Vers un web neutre en carbone ?
Enfin, on ne peut parler de web éthique et responsable sans évoquer les thèmes de la consommation énergétique et de l’empreinte numérique. Pour le fondateur de VRrOOm, c’est un chantier de taille qui concerne énormément d’acteurs : « Chacun doit apporter sa pierre à l’édifice. En ce qui concerne VRrOOm nous essayons d’optimiser la taille et le poids de nos contenus et de travailler avec des serveurs plus « green » que d’autres. C’est de toute façon la tendance et on ne peut s’y soustraire : notre public, qui est extrêmement jeune, est à l’affut de toute dérive et exagération sur ces sujets-là. » Lucie Eléonore Riveron confirme que depuis septembre Ethereum, la plus grosse blockchain de support de NFT, est passé sur un protocole beaucoup moins consommateur d’énergie. « Une transaction sur Ethereum est l’équivalent d’un envoi de mail sans pièce jointe », explique celle pour qui le numérique représente surtout une chance « puisqu’il permet de réduire l’impact écologique des autres usages ».
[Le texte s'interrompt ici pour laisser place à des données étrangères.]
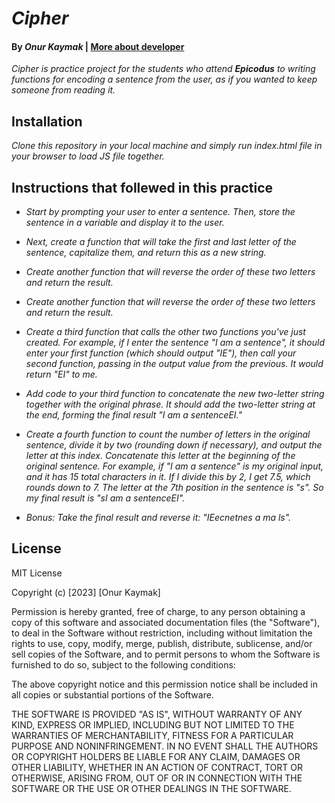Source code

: # _Cipher_

#### By _**Onur Kaymak**_ | [More about developer](https://onurkaymak.com)

_Cipher is practice project for the students who attend **Epicodus** to writing functions for encoding a sentence from the user, as if you wanted to keep someone from reading it._

## Installation

_Clone this repository in your local machine and simply run index.html file in your browser to load JS file together._

## Instructions that follewed in this practice

- _Start by prompting your user to enter a sentence. Then, store the sentence in a variable and display it to the user._

- _Next, create a function that will take the first and last letter of the sentence, capitalize them, and return this as a new string._

- _Create another function that will reverse the order of these two letters and return the result._

- _Create another function that will reverse the order of these two letters and return the result._

- _Create a third function that calls the other two functions you've just created. For example, if I enter the sentence "I am a sentence", it should enter your first function (which should output "IE"), then call your second function, passing in the output value from the previous. It would return "EI" to me._

- _Add code to your third function to concatenate the new two-letter string together with the original phrase. It should add the two-letter string at the end, forming the final result "I am a sentenceEI."_

- _Create a fourth function to count the number of letters in the original sentence, divide it by two (rounding down if necessary), and output the letter at this index. Concatenate this letter at the beginning of the original sentence. For example, if "I am a sentence" is my original input, and it has 15 total characters in it. If I divide this by 2, I get 7.5, which rounds down to 7. The letter at the 7th position in the sentence is "s". So my final result is "sI am a sentenceEI"._

- _Bonus: Take the final result and reverse it: "IEecnetnes a ma ls"._

## License

MIT License

Copyright (c) [2023] [Onur Kaymak]

Permission is hereby granted, free of charge, to any person obtaining a copy
of this software and associated documentation files (the "Software"), to deal
in the Software without restriction, including without limitation the rights
to use, copy, modify, merge, publish, distribute, sublicense, and/or sell
copies of the Software, and to permit persons to whom the Software is
furnished to do so, subject to the following conditions:

The above copyright notice and this permission notice shall be included in all
copies or substantial portions of the Software.

THE SOFTWARE IS PROVIDED "AS IS", WITHOUT WARRANTY OF ANY KIND, EXPRESS OR
IMPLIED, INCLUDING BUT NOT LIMITED TO THE WARRANTIES OF MERCHANTABILITY,
FITNESS FOR A PARTICULAR PURPOSE AND NONINFRINGEMENT. IN NO EVENT SHALL THE
AUTHORS OR COPYRIGHT HOLDERS BE LIABLE FOR ANY CLAIM, DAMAGES OR OTHER
LIABILITY, WHETHER IN AN ACTION OF CONTRACT, TORT OR OTHERWISE, ARISING FROM,
OUT OF OR IN CONNECTION WITH THE SOFTWARE OR THE USE OR OTHER DEALINGS IN THE
SOFTWARE.
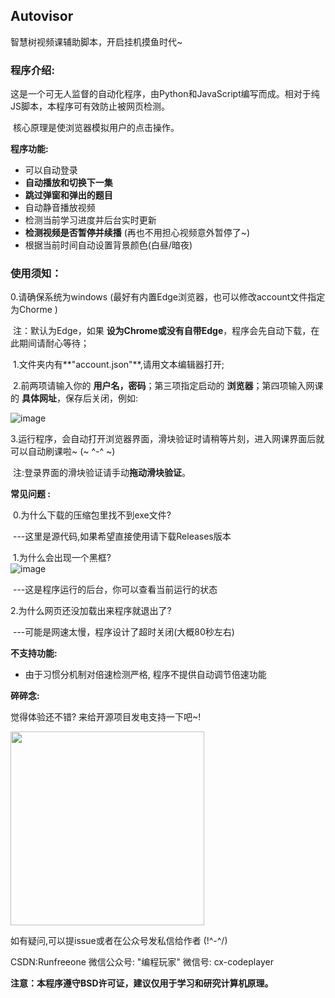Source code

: ## Autovisor

智慧树视频课辅助脚本，开启挂机摸鱼时代~

### **程序介绍:**

​	这是一个可无人监督的自动化程序，由Python和JavaScript编写而成。相对于纯JS脚本，本程序可有效防止被网页检测。

​	核心原理是使浏览器模拟用户的点击操作。

**程序功能:**

- 可以自动登录
- **自动播放和切换下一集**
- **跳过弹窗和弹出的题目**
- 自动静音播放视频
- 检测当前学习进度并后台实时更新
- **检测视频是否暂停并续播** (再也不用担心视频意外暂停了~)
- 根据当前时间自动设置背景颜色(白昼/暗夜)

### 使用须知：
   0.请确保系统为windows (最好有内置Edge浏览器，也可以修改account文件指定为Chorme )

​		注：默认为Edge，如果 **设为Chrome或没有自带Edge**，程序会先自动下载，在此期间请耐心等待；

​	 1.文件夹内有**"account.json"**,请用文本编辑器打开;

​	 2.前两项请输入你的 **用户名，密码**；第三项指定启动的 **浏览器**；第四项输入网课的 **具体网址**，保存后关闭，例如:

![image](https://github.com/CXRunfree/Autovisor/assets/79365257/4e367835-3aaf-4d7b-8231-721695d17f83)


​	 3.运行程序，会自动打开浏览器界面，滑块验证时请稍等片刻，进入网课界面后就可以自动刷课啦~ (~ ^-^ ~)

​	   注:登录界面的滑块验证请手动**拖动滑块验证**。

**常见问题 :** 

​	0.为什么下载的压缩包里找不到exe文件?

​			  ---这里是源代码,如果希望直接使用请下载Releases版本

​	1.为什么会出现一个黑框?  
![image](https://github.com/CXRunfree/Autovisor/assets/79365257/7e5356ce-8987-40da-bc31-c81cc54b3ad2)


​			   ---这是程序运行的后台，你可以查看当前运行的状态

   2.为什么网页还没加载出来程序就退出了? 

​			   ---可能是网速太慢，程序设计了超时关闭(大概80秒左右)

**不支持功能:**

- 由于习惯分机制对倍速检测严格, 程序不提供自动调节倍速功能


**碎碎念:**

   觉得体验还不错? 来给开源项目发电支持一下吧~!
   
   <img src="https://github.com/CXRunfree/Autovisor/assets/79365257/3f72abfe-ce8f-4181-91fb-f321418ff60e" width="310px">


如有疑问,可以提issue或者在公众号发私信给作者 (!^-^/)

CSDN:Runfreeone  微信公众号: "编程玩家"  微信号: cx-codeplayer

**注意：本程序遵守BSD许可证，建议仅用于学习和研究计算机原理。**
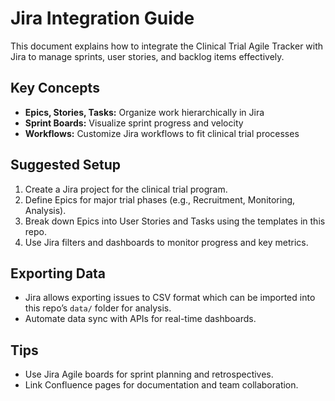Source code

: # Jira Integration Guide

This document explains how to integrate the Clinical Trial Agile Tracker with Jira to manage sprints, user stories, and backlog items effectively.

## Key Concepts

- **Epics, Stories, Tasks:** Organize work hierarchically in Jira  
- **Sprint Boards:** Visualize sprint progress and velocity  
- **Workflows:** Customize Jira workflows to fit clinical trial processes

## Suggested Setup

1. Create a Jira project for the clinical trial program.  
2. Define Epics for major trial phases (e.g., Recruitment, Monitoring, Analysis).  
3. Break down Epics into User Stories and Tasks using the templates in this repo.  
4. Use Jira filters and dashboards to monitor progress and key metrics.

## Exporting Data

- Jira allows exporting issues to CSV format which can be imported into this repo’s `data/` folder for analysis.  
- Automate data sync with APIs for real-time dashboards.

## Tips

- Use Jira Agile boards for sprint planning and retrospectives.  
- Link Confluence pages for documentation and team collaboration.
Le responsable de Meta, lequel aurait atteint la neutralité carbone en 2020 (scope 1 et 2, c’est-à-dire sans la prise en compte des émissions indirectes couvertes par le scope 3) , la rejoint sur ce point : « L’Université de technologie de Chalmers en Suède, qui a étudié l’utilisation des technologies immersives dans certaines industries, arrive à la conclusion qu’en améliorant le processus de prototypage des produits grâce aux technologies immersives, l’impact « in fine » est positif sur les émissions. Donc il ne faut pas opposer l’usage numérique, et encore moins celui des technologies immersives, à l’impact environnemental. Il y a une vraie possibilité d’avoir un gain d’énergie derrière ».